### THE TASK
All of the entries should be written out again exactly.

----------------------------------------

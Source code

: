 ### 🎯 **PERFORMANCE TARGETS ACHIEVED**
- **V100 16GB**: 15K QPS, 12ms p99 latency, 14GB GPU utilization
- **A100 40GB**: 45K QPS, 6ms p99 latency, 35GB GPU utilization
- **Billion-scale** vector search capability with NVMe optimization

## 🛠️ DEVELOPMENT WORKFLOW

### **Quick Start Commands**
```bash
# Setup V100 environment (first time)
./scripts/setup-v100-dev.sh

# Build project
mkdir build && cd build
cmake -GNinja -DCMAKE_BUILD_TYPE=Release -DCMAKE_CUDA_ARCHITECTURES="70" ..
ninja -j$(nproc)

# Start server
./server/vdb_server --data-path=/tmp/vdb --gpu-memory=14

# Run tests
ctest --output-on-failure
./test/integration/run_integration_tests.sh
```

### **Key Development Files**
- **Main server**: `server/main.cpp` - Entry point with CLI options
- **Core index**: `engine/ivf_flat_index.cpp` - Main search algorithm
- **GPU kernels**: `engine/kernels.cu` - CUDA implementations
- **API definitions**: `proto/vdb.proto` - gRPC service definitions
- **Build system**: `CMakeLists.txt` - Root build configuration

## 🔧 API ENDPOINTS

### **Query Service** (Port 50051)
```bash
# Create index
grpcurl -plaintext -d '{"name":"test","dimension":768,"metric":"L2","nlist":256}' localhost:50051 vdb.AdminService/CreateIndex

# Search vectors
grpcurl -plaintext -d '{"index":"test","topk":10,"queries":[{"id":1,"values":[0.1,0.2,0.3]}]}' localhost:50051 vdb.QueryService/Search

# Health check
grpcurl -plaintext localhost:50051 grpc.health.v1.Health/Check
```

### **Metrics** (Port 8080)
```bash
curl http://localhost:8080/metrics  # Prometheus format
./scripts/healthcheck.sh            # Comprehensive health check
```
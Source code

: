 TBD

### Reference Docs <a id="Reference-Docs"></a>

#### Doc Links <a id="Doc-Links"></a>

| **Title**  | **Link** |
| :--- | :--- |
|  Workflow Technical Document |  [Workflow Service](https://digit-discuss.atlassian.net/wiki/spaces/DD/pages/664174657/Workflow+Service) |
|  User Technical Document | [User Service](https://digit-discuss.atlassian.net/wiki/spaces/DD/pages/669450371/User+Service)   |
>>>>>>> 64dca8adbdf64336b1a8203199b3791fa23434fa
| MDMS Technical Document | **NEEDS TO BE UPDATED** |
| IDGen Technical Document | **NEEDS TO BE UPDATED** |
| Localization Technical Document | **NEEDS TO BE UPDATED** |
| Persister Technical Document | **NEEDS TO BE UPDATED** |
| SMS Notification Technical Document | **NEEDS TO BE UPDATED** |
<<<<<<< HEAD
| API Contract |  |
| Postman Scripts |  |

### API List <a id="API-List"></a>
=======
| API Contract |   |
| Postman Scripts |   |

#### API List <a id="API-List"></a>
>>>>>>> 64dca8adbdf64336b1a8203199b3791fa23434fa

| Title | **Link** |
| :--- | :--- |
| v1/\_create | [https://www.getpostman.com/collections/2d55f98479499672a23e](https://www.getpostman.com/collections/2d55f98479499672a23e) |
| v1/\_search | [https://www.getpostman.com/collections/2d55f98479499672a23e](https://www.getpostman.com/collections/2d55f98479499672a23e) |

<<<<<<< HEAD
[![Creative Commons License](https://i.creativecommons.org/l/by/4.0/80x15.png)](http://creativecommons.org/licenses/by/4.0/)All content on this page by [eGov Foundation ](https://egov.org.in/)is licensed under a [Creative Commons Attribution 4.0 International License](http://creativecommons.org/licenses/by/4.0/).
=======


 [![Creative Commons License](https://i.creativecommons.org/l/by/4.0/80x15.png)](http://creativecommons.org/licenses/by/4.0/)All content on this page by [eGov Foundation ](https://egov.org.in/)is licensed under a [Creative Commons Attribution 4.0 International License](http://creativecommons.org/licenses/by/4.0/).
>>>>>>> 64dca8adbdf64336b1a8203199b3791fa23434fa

----------------------------------------

### TASK RESPONSE
Source code

: ### 🎯 **PERFORMANCE TARGETS ACHIEVED**
- **V100 16GB**: 15K QPS, 12ms p99 latency, 14GB GPU utilization
- **A100 40GB**: 45K QPS, 6ms p99 latency, 35GB GPU utilization
- **Billion-scale** vector search capability with NVMe optimization

## 🛠️ DEVELOPMENT WORKFLOW

### **Quick Start Commands**
```bash
# Setup V100 environment (first time)
./scripts/setup-v100-dev.sh

# Build project
mkdir build && cd build
cmake -GNinja -DCMAKE_BUILD_TYPE=Release -DCMAKE_CUDA_ARCHITECTURES="70" ..
ninja -j$(nproc)

# Start server
./server/vdb_server --data-path=/tmp/vdb --gpu-memory=14

# Run tests
ctest --output-on-failure
./test/integration/run_integration_tests.sh
```

### **Key Development Files**
- **Main server**: `server/main.cpp` - Entry point with CLI options
- **Core index**: `engine/ivf_flat_index.cpp` - Main search algorithm
- **GPU kernels**: `engine/kernels.cu` - CUDA implementations
- **API definitions**: `proto/vdb.proto` - gRPC service definitions
- **Build system**: `CMakeLists.txt` - Root build configuration

## 🔧 API ENDPOINTS

### **Query Service** (Port 50051)
```bash
# Create index
grpcurl -plaintext -d '{"name":"test","dimension":768,"metric":"L2","nlist":256}' localhost:50051 vdb.AdminService/CreateIndex

# Search vectors
grpcurl -plaintext -d '{"index":"test","topk":10,"queries":[{"id":1,"values":[0.1,0.2,0.3]}]}' localhost:50051 vdb.QueryService/Search

# Health check
grpcurl -plaintext localhost:50051 grpc.health.v1.Health/Check
```

### **Metrics** (Port 8080)
```bash
curl http://localhost:8080/metrics  # Prometheus format
./scripts/healthcheck.sh            # Comprehensive health check
```
Source code

: TBD

### Reference Docs <a id="Reference-Docs"></a>

#### Doc Links <a id="Doc-Links"></a>

| **Title**  | **Link** |
| :--- | :--- |
|  Workflow Technical Document |  [Workflow Service](https://digit-discuss.atlassian.net/wiki/spaces/DD/pages/664174657/Workflow+Service) |
|  User Technical Document | [User Service](https://digit-discuss.atlassian.net/wiki/spaces/DD/pages/669450371/User+Service)   |
>>>>>>> 64dca8adbdf64336b1a8203199b3791fa23434fa
| MDMS Technical Document | **NEEDS TO BE UPDATED** |
| IDGen Technical Document | **NEEDS TO BE UPDATED** |
| Localization Technical Document | **NEEDS TO BE UPDATED** |
| Persister Technical Document | **NEEDS TO BE UPDATED** |
| SMS Notification Technical Document | **NEEDS TO BE UPDATED** |
<<<<<<< HEAD
| API Contract |  |
| Postman Scripts |  |

### API List <a id="API-List"></a>
=======
| API Contract |   |
| Postman Scripts |   |

#### API List <a id="API-List"></a>
>>>>>>> 64dca8adbdf64336b1a8203199b3791fa23434fa

| Title | **Link** |
| :--- | :--- |
| v1/\_create | [https://www.getpostman.com/collections/2d55f98479499672a23e](https://www.getpostman.com/collections/2d55f98479499672a23e) |
| v1/\_search | [https://www.getpostman.com/collections/2d55f98479499672a23e](https://www.getpostman.com/collections/2d55f98479499672a23e) |

<<<<<<< HEAD
[![Creative Commons License](https://i.creativecommons.org/l/by/4.0/80x15.png)](http://creativecommons.org/licenses/by/4.0/)All content on this page by [eGov Foundation ](https://egov.org.in/)is licensed under a [Creative Commons Attribution 4.0 International License](http://creativecommons.org/licenses/by/4.0/).
=======


 [![Creative Commons License](https://i.creativecommons.org/l/by/4.0/80x15.png)](http://creativecommons.org/licenses/by/4.0/)All content on this page by [eGov Foundation ](https://egov.org.in/)is licensed under a [Creative Commons Attribution 4.0 International License](http://creativecommons.org/licenses/by/4.0/).
>>>>>>> 64dca8adbdf64336b1a8203199b3791fa23434fa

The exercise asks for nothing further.